Segment Start: Dataset content
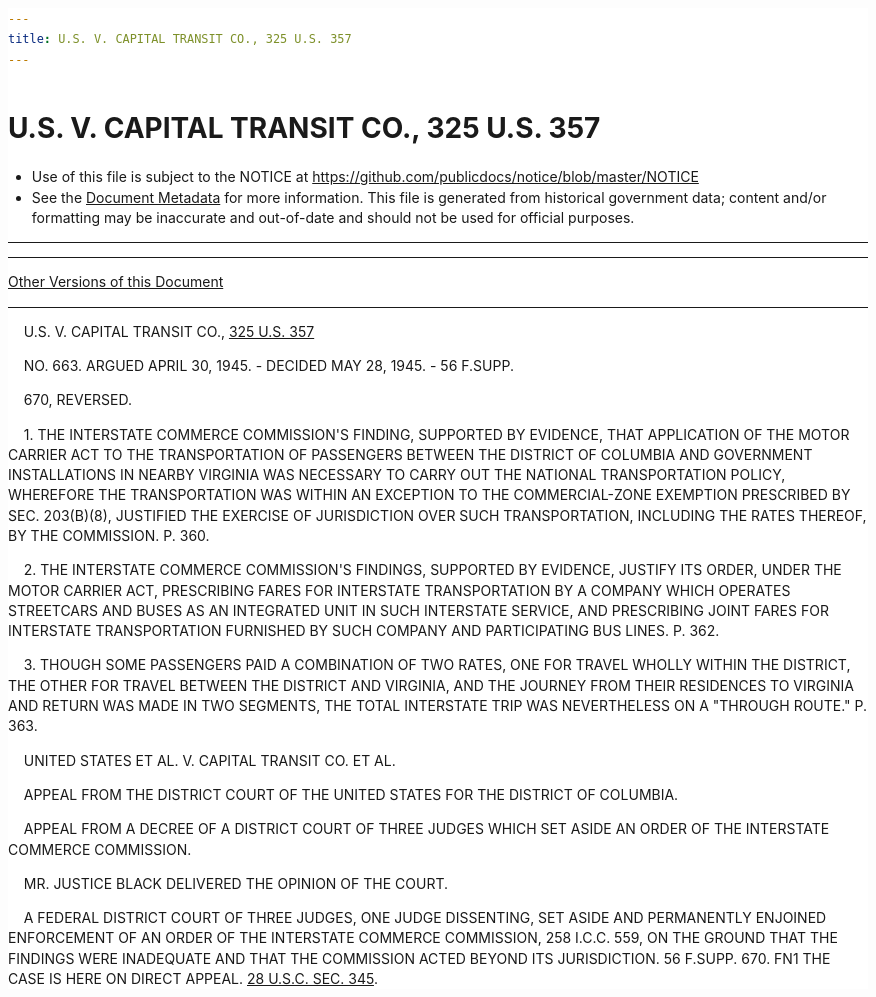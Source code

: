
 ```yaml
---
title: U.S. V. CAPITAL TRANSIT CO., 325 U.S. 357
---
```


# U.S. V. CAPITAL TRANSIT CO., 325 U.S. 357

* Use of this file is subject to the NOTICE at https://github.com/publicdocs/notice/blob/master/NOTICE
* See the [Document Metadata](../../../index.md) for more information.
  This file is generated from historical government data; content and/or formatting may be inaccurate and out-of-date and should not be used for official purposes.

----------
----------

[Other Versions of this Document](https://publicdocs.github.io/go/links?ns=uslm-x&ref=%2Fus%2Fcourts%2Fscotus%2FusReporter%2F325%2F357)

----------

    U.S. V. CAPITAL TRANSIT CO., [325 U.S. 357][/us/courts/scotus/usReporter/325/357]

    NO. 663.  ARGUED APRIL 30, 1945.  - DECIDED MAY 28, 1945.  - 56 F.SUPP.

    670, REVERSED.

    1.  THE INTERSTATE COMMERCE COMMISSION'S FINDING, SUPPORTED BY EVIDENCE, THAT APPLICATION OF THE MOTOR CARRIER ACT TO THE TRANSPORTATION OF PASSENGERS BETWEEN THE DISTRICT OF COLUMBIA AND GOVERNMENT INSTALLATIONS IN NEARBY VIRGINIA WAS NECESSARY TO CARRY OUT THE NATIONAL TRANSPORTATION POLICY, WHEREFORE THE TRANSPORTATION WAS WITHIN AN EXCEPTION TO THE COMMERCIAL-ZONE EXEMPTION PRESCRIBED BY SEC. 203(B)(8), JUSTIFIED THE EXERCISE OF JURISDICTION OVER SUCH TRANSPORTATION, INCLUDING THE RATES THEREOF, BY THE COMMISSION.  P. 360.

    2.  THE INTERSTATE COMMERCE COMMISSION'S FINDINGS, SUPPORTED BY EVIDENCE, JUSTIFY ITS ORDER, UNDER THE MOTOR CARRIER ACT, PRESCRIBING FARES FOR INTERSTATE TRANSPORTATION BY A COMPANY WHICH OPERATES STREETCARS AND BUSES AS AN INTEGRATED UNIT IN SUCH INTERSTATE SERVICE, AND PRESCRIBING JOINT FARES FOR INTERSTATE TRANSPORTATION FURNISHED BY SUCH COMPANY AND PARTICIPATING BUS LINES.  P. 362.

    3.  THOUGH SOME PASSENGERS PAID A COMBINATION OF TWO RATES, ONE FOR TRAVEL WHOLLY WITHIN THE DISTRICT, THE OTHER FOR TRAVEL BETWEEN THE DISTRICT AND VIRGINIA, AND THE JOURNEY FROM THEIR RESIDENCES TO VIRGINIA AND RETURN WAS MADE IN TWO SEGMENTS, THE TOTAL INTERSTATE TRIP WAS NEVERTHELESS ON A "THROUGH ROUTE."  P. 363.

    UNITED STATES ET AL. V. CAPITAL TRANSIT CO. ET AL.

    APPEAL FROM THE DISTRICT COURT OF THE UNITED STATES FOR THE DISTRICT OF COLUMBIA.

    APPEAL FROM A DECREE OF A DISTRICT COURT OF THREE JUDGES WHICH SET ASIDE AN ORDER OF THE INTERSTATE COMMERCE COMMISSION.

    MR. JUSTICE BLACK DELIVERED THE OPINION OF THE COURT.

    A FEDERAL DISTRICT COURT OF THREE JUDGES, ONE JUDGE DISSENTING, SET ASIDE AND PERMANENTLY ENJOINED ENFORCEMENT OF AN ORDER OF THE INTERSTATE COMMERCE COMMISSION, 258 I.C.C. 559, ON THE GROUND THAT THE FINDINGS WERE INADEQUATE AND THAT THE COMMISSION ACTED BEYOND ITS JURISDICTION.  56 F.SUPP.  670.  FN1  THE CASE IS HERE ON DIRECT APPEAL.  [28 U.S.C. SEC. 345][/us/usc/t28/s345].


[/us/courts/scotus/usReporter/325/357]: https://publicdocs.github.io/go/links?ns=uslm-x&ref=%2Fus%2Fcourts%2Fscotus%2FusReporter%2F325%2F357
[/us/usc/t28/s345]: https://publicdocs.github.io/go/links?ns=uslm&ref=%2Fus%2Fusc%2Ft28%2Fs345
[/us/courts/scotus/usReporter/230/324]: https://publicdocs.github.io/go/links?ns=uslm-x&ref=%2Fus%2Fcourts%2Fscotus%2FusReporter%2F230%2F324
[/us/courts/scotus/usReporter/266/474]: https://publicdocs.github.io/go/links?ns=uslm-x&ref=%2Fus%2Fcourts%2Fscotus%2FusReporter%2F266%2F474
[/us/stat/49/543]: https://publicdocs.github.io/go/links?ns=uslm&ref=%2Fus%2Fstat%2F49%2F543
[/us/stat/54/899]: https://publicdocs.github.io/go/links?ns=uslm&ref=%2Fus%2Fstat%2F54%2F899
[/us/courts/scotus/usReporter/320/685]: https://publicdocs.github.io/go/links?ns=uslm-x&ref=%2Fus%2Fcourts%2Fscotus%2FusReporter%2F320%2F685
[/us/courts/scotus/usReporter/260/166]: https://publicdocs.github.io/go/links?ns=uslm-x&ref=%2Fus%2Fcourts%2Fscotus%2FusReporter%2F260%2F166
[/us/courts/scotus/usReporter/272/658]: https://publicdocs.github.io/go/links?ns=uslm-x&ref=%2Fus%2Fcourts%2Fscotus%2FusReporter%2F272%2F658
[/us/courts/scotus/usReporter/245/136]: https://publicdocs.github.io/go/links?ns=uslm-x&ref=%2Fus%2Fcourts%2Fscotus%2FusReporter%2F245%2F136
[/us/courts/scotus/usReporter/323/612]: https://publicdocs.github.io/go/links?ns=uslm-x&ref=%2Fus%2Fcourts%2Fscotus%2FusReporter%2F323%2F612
Segment End: Dataset content
Segment Start: Dataset content
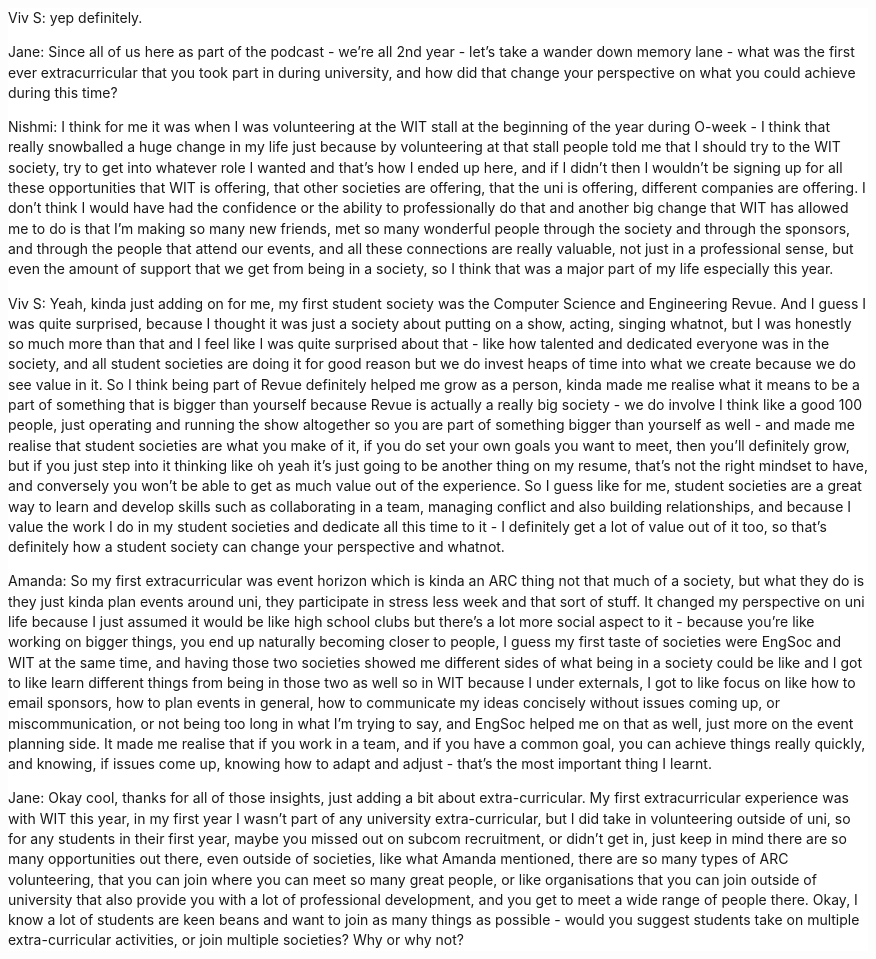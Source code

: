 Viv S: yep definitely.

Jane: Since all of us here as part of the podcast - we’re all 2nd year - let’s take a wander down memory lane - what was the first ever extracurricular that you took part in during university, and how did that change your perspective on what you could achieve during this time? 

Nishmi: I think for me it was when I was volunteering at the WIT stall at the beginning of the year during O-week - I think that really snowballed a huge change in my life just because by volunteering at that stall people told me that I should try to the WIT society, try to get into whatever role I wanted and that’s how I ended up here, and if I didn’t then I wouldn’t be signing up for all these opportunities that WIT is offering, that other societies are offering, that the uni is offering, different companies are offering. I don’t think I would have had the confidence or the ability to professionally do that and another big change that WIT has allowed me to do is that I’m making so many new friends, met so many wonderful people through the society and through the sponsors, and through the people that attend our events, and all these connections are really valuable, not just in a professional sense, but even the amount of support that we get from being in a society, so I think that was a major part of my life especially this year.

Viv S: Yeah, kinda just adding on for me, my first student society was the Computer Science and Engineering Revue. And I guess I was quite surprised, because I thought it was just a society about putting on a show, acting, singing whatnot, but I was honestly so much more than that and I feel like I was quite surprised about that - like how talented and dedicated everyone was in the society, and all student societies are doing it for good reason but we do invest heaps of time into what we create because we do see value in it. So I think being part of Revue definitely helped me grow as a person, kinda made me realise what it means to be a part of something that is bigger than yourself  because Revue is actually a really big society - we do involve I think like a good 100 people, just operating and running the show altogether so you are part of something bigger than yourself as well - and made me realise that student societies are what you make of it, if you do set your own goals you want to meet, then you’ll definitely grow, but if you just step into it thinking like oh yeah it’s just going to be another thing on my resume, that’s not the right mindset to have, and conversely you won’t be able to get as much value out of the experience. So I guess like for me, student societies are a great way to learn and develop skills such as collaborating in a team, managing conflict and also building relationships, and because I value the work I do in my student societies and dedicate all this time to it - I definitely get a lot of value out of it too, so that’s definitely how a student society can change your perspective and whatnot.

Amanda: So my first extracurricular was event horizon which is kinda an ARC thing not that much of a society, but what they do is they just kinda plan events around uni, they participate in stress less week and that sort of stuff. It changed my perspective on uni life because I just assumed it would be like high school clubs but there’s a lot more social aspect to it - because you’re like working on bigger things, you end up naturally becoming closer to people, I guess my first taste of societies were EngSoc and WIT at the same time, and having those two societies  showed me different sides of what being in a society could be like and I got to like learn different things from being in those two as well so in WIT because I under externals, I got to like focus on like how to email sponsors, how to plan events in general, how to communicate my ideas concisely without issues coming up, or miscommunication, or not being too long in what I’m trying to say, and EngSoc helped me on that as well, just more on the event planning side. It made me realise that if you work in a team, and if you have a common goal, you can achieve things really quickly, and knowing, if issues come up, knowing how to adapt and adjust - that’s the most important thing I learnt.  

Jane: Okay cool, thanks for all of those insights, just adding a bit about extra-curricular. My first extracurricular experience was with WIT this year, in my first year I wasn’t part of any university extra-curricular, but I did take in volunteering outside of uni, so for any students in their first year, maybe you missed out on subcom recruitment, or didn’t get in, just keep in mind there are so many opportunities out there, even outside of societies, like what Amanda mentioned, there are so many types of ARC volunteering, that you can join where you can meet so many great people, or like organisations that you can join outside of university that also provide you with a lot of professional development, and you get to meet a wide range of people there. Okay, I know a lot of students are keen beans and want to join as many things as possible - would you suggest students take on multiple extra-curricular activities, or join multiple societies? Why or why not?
Segment End: Dataset content
Segment Start: Dataset content
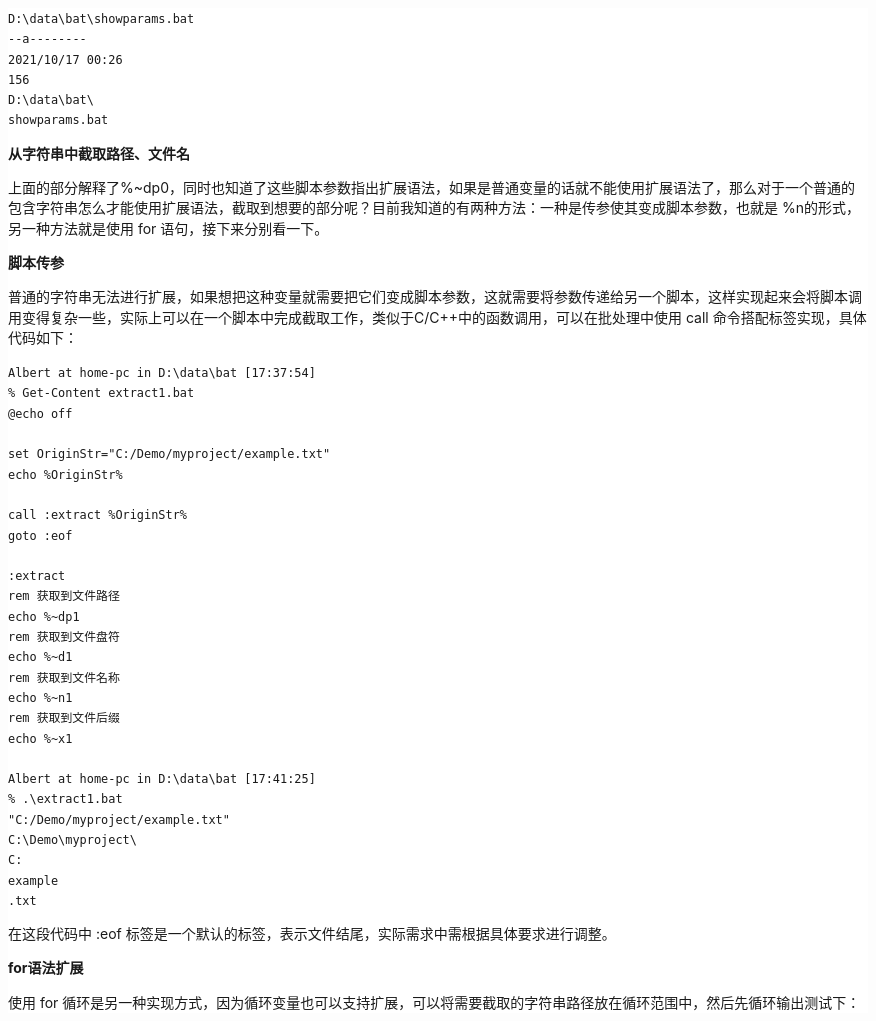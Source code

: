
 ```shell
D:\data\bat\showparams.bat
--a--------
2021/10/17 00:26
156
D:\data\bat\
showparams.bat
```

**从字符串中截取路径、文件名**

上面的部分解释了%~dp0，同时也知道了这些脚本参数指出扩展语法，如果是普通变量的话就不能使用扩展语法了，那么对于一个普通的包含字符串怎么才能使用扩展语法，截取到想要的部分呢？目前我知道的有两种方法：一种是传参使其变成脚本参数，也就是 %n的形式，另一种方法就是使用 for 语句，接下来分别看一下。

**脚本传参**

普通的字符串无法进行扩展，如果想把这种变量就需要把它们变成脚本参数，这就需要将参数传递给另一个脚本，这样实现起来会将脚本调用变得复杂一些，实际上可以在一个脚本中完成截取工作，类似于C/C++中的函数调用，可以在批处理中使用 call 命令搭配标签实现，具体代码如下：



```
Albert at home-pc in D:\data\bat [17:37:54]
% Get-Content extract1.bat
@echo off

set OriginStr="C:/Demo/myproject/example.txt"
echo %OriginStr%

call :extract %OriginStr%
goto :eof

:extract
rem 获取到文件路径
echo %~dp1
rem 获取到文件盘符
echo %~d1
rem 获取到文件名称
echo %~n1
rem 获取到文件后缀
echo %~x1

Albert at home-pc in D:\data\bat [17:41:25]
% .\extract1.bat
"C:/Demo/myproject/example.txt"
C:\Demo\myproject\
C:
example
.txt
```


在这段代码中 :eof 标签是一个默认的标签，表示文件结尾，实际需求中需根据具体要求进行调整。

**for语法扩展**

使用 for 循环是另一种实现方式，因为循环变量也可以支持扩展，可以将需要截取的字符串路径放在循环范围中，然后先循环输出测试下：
Segment End: Dataset content
Please give the number of lines above that contain the string "showparams", and nothing more.

2